**Problem details**.
When the string "typed" appears in a line of the records, show the whole line.

==== Records for the task ====

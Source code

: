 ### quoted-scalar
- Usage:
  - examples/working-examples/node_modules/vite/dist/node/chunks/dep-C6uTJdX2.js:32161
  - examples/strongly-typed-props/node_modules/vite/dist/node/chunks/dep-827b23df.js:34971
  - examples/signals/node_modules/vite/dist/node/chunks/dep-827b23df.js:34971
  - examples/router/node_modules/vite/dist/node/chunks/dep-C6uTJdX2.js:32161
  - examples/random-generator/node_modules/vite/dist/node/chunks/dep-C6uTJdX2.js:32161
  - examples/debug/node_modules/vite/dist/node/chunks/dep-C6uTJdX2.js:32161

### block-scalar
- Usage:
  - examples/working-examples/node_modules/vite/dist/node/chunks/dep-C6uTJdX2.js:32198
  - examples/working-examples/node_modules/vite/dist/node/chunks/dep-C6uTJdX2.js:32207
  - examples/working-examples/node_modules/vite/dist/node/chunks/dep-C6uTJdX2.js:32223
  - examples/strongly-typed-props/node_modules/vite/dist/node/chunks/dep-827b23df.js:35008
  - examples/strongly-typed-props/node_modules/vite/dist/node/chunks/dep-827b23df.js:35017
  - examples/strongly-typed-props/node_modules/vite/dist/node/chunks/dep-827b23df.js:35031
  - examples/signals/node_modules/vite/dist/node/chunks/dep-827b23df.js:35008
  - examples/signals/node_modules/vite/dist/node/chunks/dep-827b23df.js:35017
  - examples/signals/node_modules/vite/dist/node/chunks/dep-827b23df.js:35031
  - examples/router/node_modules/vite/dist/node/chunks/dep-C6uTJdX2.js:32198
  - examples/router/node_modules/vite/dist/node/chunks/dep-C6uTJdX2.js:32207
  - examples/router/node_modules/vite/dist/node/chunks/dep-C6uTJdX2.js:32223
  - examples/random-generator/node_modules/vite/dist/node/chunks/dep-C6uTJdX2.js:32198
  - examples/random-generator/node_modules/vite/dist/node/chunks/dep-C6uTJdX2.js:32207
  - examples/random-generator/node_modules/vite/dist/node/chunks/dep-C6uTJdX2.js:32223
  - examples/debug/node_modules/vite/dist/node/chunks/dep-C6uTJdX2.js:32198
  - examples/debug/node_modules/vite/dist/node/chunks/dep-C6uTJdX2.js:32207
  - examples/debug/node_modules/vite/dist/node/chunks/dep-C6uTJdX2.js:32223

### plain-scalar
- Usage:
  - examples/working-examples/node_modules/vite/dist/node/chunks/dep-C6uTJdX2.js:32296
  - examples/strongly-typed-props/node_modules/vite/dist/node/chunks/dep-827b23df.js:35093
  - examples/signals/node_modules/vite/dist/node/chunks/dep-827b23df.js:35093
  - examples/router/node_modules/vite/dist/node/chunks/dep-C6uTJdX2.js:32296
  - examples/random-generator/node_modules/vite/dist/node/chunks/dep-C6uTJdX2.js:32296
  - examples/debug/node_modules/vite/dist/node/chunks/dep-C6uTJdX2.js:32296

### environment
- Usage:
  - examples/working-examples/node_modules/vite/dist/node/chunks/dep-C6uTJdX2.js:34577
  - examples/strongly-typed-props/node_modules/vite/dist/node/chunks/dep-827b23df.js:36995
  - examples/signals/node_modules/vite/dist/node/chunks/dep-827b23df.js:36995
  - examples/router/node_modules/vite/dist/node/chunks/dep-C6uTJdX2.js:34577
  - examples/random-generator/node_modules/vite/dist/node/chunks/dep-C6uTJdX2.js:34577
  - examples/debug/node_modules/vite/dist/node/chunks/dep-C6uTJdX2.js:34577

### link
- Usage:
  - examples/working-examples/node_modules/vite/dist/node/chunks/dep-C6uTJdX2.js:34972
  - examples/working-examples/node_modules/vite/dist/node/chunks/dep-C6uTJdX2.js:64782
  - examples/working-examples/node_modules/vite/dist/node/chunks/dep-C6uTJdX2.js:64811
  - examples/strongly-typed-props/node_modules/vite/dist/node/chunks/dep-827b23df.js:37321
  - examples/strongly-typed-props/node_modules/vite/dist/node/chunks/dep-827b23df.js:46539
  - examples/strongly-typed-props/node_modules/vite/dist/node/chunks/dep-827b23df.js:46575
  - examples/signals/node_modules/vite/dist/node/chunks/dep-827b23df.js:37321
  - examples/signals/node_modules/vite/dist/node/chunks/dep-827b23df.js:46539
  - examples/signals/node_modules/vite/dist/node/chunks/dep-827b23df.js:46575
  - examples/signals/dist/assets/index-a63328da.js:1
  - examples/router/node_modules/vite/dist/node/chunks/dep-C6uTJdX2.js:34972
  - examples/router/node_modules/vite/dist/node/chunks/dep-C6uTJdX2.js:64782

====

**Answer section**.
  - examples/strongly-typed-props/node_modules/vite/dist/node/chunks/dep-827b23df.js:34971
  - examples/strongly-typed-props/node_modules/vite/dist/node/chunks/dep-827b23df.js:35008
  - examples/strongly-typed-props/node_modules/vite/dist/node/chunks/dep-827b23df.js:35017
  - examples/strongly-typed-props/node_modules/vite/dist/node/chunks/dep-827b23df.js:35031
  - examples/strongly-typed-props/node_modules/vite/dist/node/chunks/dep-827b23df.js:35093
  - examples/strongly-typed-props/node_modules/vite/dist/node/chunks/dep-827b23df.js:36995
  - examples/strongly-typed-props/node_modules/vite/dist/node/chunks/dep-827b23df.js:37321
  - examples/strongly-typed-props/node_modules/vite/dist/node/chunks/dep-827b23df.js:46539
  - examples/strongly-typed-props/node_modules/vite/dist/node/chunks/dep-827b23df.js:46575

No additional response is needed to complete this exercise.